A detailed discussion of these problems is set forth in the literature article by G. Kerrutt, H. Blumel, and H. Weber entitled "Natural and Synthetic Rubber" in Plastics 22: 413-418 (1969). It can be seen therefrom, inter alia, that the mechanical strength of such compositions has a minimally tolerable value only at a ratio of about 75 parts by weight of polydiene rubber to 25 parts by weight of EPDM rubber. However, this proportion of EPDM rubber is too low to still impart the desired high ozone resistance to the mixture.
Accordingly, there is an urgent technical need for an unsaturated polyolefin rubber which is physically compatible with polydiene rubbers and which can be well covulcanized therewith. In such a case, the practical-use properties of the vulcanized mixtures would not show any pronounced minima, but would follow the law of mixtures in the first approximation, i.e., the nearly ideal addition of the properties of several components in a mixture.
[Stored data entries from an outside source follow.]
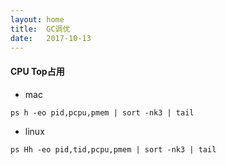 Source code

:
 ```yaml
---
layout: home
title:  GC调优
date:   2017-10-13
---
```


#### CPU Top占用

* mac

```linux
ps h -eo pid,pcpu,pmem | sort -nk3 | tail
```

* linux

```linux
ps Hh -eo pid,tid,pcpu,pmem | sort -nk3 | tail
```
During the linking between different types of unsaturated polymers by so-called "cross methathesis" reactions, side reactions occur which strongly reduce the utility of the copolymers so obtained. For example, EPDM rubber tends strongly toward gelling in the presence of the above-defined catalysts; German Unexamined Published Application No. 2,058,198 describes, in Example 2, the reaction product obtained from the cross metathesis of EPDM and 1,4-polybutadiene as a "flabby gel" which must first be rendered soluble again by mechanical breakdown, e.g., grinding or pulverizing. An additional disadvantage is that 1,4-polybutadiene suffers strong degradation in the presence of these catalysts as can be seen from the examples of German Unexamined Published Application No. 2,016,840. Thus, in the final analysis, copolymers having a property spectrum suitable for such practical uses cannot be obtained in accordance with the indicated present state of the art.
These undesired side reactions occur to an increasing extent with lengthening reaction periods, so that they can only be prevented by correspondingly short reaction times, if no further measures are taken. Due to the viscosity of the polymer solutions and the agitating and mixing problems connected therewith, it is difficult to realize such correspondingly brief reaction times, even on an experimental scale.